(TASK INPUTS)
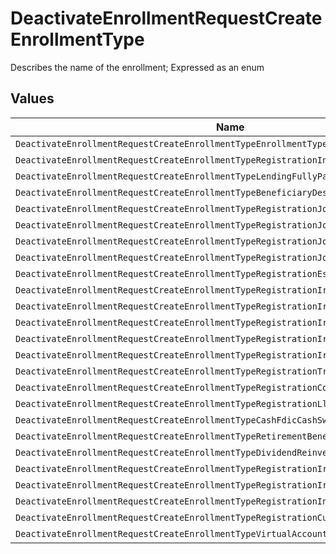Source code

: # DeactivateEnrollmentRequestCreateEnrollmentType

Describes the name of the enrollment; Expressed as an enum


## Values

| Name                                                                                   | Value                                                                                  |
| -------------------------------------------------------------------------------------- | -------------------------------------------------------------------------------------- |
| `DeactivateEnrollmentRequestCreateEnrollmentTypeEnrollmentTypeUnspecified`             | ENROLLMENT_TYPE_UNSPECIFIED                                                            |
| `DeactivateEnrollmentRequestCreateEnrollmentTypeRegistrationIndividual`                | REGISTRATION_INDIVIDUAL                                                                |
| `DeactivateEnrollmentRequestCreateEnrollmentTypeLendingFullyPaidStockLoan`             | LENDING_FULLY_PAID_STOCK_LOAN                                                          |
| `DeactivateEnrollmentRequestCreateEnrollmentTypeBeneficiaryDesignation`                | BENEFICIARY_DESIGNATION                                                                |
| `DeactivateEnrollmentRequestCreateEnrollmentTypeRegistrationJointWros`                 | REGISTRATION_JOINT_WROS                                                                |
| `DeactivateEnrollmentRequestCreateEnrollmentTypeRegistrationJointTic`                  | REGISTRATION_JOINT_TIC                                                                 |
| `DeactivateEnrollmentRequestCreateEnrollmentTypeRegistrationJointTbe`                  | REGISTRATION_JOINT_TBE                                                                 |
| `DeactivateEnrollmentRequestCreateEnrollmentTypeRegistrationJointCp`                   | REGISTRATION_JOINT_CP                                                                  |
| `DeactivateEnrollmentRequestCreateEnrollmentTypeRegistrationEstate`                    | REGISTRATION_ESTATE                                                                    |
| `DeactivateEnrollmentRequestCreateEnrollmentTypeRegistrationIraTraditional`            | REGISTRATION_IRA_TRADITIONAL                                                           |
| `DeactivateEnrollmentRequestCreateEnrollmentTypeRegistrationIraSimple`                 | REGISTRATION_IRA_SIMPLE                                                                |
| `DeactivateEnrollmentRequestCreateEnrollmentTypeRegistrationIraSep`                    | REGISTRATION_IRA_SEP                                                                   |
| `DeactivateEnrollmentRequestCreateEnrollmentTypeRegistrationIraRoth`                   | REGISTRATION_IRA_ROTH                                                                  |
| `DeactivateEnrollmentRequestCreateEnrollmentTypeRegistrationIraRollover`               | REGISTRATION_IRA_ROLLOVER                                                              |
| `DeactivateEnrollmentRequestCreateEnrollmentTypeRegistrationTrust`                     | REGISTRATION_TRUST                                                                     |
| `DeactivateEnrollmentRequestCreateEnrollmentTypeRegistrationCorporation`               | REGISTRATION_CORPORATION                                                               |
| `DeactivateEnrollmentRequestCreateEnrollmentTypeRegistrationLlc`                       | REGISTRATION_LLC                                                                       |
| `DeactivateEnrollmentRequestCreateEnrollmentTypeCashFdicCashSweep`                     | CASH_FDIC_CASH_SWEEP                                                                   |
| `DeactivateEnrollmentRequestCreateEnrollmentTypeRetirementBeneficiaryDesignation`      | RETIREMENT_BENEFICIARY_DESIGNATION                                                     |
| `DeactivateEnrollmentRequestCreateEnrollmentTypeDividendReinvestmentPlan`              | DIVIDEND_REINVESTMENT_PLAN                                                             |
| `DeactivateEnrollmentRequestCreateEnrollmentTypeRegistrationIraBeneficiaryTraditional` | REGISTRATION_IRA_BENEFICIARY_TRADITIONAL                                               |
| `DeactivateEnrollmentRequestCreateEnrollmentTypeRegistrationIraBeneficiaryRoth`        | REGISTRATION_IRA_BENEFICIARY_ROTH                                                      |
| `DeactivateEnrollmentRequestCreateEnrollmentTypeRegistrationIndividualForeign`         | REGISTRATION_INDIVIDUAL_FOREIGN                                                        |
| `DeactivateEnrollmentRequestCreateEnrollmentTypeRegistrationCustodial`                 | REGISTRATION_CUSTODIAL                                                                 |
| `DeactivateEnrollmentRequestCreateEnrollmentTypeVirtualAccountNumber`                  | VIRTUAL_ACCOUNT_NUMBER                                                                 |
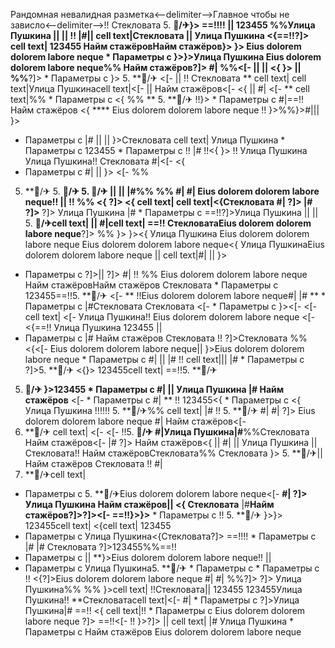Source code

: Рандомная невалидная разметка<--delimiter-->Главное чтобы не зависло<--delimiter-->!!
Стекловата 5. **🏨/✈}>
**==!!!!
|| 123455
%%Улица Пушкина || || !! |#|| cell text|Стекловата ||  Улица Пушкина <{==!!?]> cell text|
123455 Найм стажёровНайм стажёров}> }> Eius dolorem dolorem labore neque  * Параметры с  }>}>Улица Пушкина Eius dolorem dolorem labore neque%% Найм стажёров?]>** #| %%<[- 
 ||  || <{
}> ||  %%**?]>   * Параметры с  }> 5. **🏨/✈ <[-   || !! Стекловата ** cell text| cell text|Улица Пушкинаcell text|<[-   || 
Найм стажёров<[-  <{  || #| <[- ** cell text|%%   * Параметры с <{ %% **
5. **🏨/✈ !!}>   * Параметры с #|==!!
Найм стажёров <{ **** Eius dolorem dolorem labore neque !! }>%%}>#|||  }>
  * Параметры с  |# ||   ||  }>Стекловата cell text| Улица Пушкина   * Параметры с 123455  * Параметры с  !!
|# !!<{ }> !! Улица Пушкина
Улица Пушкина!! Стекловата
#|<[-  <{
  * Параметры с #|
 ||  }>
<[- %%
5. **🏨/✈ 5. **🏨/✈ 5. **🏨/✈ ||  ||  |#%%
%% #|
#|
Eius dolorem dolorem labore neque!! || !!**
%%
<{ ?]> <{ cell text| cell text|<{Стекловата
#| ?]> |#
?]>** ?]> Улица Пушкина |#  * Параметры с ==!!?]>Улица Пушкина ||  || 5. **🏨/✈cell text|  || 
#|cell text| ==!! СтекловатаEius dolorem dolorem labore neque**?]> %% }> }><{ Улица Пушкина Eius dolorem dolorem labore neque
Eius dolorem dolorem labore neque<{ Улица ПушкинаEius dolorem dolorem labore neque  ||  cell text|#| || }>
  * Параметры с  ?]>||  ?]> #| !! %%
Eius dolorem dolorem labore neque Найм стажёровНайм стажёров Стекловата  * Параметры с 
123455==!!5. **🏨/✈ <[- ** !!Eius dolorem dolorem labore neque#| |# **   * Параметры с |#Стекловата Стекловата
<[-    * Параметры с  }><[- 
<[-  cell text|
<[-  Улица Пушкина!!
Eius dolorem dolorem labore neque <[-  <{==!! Улица Пушкина 123455
|| 
  * Параметры с 
|# Найм стажёров Стекловата !!
?]>Стекловата
%%
<{<[- Eius dolorem dolorem labore neque||  }>Eius dolorem dolorem labore neque   * Параметры с  #|
||  |# !! cell text||| |#  * Параметры с  ?]>5. **🏨/✈ <{}>
123455cell text|
==!!5. **🏨/✈
5. **🏨/✈ }>123455  * Параметры с #| || Улица Пушкина |#
Найм стажёров** <[-    * Параметры с 
#| ** !! 123455<{  * Параметры с <{
Улица Пушкина !!!!!! 5. **🏨/✈%% cell text|
|#
!! 5. **🏨/✈
#| #|
?]> Eius dolorem dolorem labore neque #|
Найм стажёров<[- 
5. **🏨/✈ cell text| <[- <[- !!5. **🏨/✈ #|Улица Пушкина|#**%%Стекловата Найм стажёров<[- 
|# ?]> Найм стажёров<{ || #|
 || Улица Пушкина || 
Стекловата!! Найм стажёровСтекловата%%
Стекловата
}> 5. **🏨/✈||  Найм стажёров
Стекловата
!!
#|
5. **🏨/✈cell text|
  * Параметры с 5. **🏨/✈Eius dolorem dolorem labore neque<[- **#| ?]> Улица Пушкина Найм стажёров||  <{ Стекловата** |#**Найм стажёров?]>?]><[- ==!!}>}>**  * Параметры с  !! 5. **🏨/✈ }>}> 123455cell text|
<{cell text|
123455
  * Параметры с Улица Пушкина<{Стекловата?]> ==!!!!  * Параметры с 
|#
|# Стекловата
?]>123455%%==!!
  * Параметры с  || 
**}>Eius dolorem dolorem labore neque!! || 
  * Параметры с  Улица Пушкина5. **🏨/✈   * Параметры с   * Параметры с !! <{?]>Eius dolorem dolorem labore neque #|
#|
%%?]>
?]> Улица Пушкина%% %%
}>cell text|
!!Стекловата||  123455 123455Улица Пушкина!! **Стекловатаcell text|<[- #|   * Параметры с  ?]>Улица Пушкина|# ==!! <{ cell text|!!   * Параметры с  Eius dolorem dolorem labore neque
?]>
==!!<[- !! }>?]>
 ||  cell text|
|#
Улица Пушкина  * Параметры с  Найм стажёров
Eius dolorem dolorem labore neque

(WHAT TO DO)
Check each line of the records above for the word "стажёровНайм", then give the number of lines that have it, with no other words.

(PROBLEM SOLUTION)
2